## Required work
In the listing below, tally the lines that hold "folder" and report that number by itself.

## Data
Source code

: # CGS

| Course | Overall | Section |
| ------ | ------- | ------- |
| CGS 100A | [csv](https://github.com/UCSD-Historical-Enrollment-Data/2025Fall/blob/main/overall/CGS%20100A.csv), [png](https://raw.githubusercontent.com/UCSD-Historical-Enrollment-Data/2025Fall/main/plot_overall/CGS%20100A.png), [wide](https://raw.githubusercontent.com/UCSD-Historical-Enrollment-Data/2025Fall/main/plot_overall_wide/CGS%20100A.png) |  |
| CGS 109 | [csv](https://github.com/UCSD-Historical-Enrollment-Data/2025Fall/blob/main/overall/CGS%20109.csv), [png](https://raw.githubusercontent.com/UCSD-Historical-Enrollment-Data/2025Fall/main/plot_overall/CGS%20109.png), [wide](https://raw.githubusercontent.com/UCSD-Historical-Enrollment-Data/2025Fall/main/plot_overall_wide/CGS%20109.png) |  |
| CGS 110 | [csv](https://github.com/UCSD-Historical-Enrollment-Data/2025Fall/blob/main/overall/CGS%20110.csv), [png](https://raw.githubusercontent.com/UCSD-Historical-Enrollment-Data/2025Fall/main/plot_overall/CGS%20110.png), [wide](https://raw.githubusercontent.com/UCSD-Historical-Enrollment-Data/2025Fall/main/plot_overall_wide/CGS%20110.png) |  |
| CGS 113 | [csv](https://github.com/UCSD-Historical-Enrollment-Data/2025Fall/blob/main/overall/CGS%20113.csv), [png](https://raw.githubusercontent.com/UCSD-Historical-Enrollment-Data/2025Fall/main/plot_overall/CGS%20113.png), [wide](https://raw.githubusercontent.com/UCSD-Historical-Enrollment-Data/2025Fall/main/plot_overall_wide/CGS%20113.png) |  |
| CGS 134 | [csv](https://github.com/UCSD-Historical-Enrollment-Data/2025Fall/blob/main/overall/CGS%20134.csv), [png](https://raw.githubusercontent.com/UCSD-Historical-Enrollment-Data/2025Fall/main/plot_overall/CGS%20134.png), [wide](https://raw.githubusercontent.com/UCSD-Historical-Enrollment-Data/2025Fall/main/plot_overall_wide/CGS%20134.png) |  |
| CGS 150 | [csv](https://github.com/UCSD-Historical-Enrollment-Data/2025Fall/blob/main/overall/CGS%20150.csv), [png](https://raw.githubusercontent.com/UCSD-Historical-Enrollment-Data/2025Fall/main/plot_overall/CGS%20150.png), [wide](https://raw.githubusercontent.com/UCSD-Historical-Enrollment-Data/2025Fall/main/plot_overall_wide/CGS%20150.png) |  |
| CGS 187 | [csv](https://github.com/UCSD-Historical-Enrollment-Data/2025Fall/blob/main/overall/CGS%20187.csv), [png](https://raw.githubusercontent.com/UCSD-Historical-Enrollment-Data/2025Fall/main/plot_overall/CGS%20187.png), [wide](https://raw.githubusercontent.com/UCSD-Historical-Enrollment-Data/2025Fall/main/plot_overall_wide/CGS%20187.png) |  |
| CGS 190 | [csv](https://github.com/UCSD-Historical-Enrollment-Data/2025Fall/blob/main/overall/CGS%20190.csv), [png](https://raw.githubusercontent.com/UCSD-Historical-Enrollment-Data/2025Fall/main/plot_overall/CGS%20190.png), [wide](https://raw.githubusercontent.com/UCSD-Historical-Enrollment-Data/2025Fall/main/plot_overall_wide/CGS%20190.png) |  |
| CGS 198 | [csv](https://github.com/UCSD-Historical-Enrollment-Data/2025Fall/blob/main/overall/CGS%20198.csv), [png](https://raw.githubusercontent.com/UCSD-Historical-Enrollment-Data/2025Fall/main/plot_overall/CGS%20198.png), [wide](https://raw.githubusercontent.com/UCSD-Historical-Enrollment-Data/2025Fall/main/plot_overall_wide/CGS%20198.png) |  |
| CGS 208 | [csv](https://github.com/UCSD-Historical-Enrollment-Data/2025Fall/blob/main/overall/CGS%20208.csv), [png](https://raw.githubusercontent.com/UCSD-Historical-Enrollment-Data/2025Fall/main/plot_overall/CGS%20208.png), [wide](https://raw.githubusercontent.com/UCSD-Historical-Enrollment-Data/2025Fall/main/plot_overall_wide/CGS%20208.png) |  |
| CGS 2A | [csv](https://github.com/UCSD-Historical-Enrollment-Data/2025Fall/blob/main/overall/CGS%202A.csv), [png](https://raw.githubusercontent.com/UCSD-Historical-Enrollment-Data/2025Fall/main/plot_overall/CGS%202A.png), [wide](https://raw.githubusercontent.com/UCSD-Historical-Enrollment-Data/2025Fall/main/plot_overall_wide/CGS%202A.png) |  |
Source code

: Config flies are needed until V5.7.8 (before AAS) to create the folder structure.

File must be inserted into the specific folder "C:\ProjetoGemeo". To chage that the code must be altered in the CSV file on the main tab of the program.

## Result of this task
2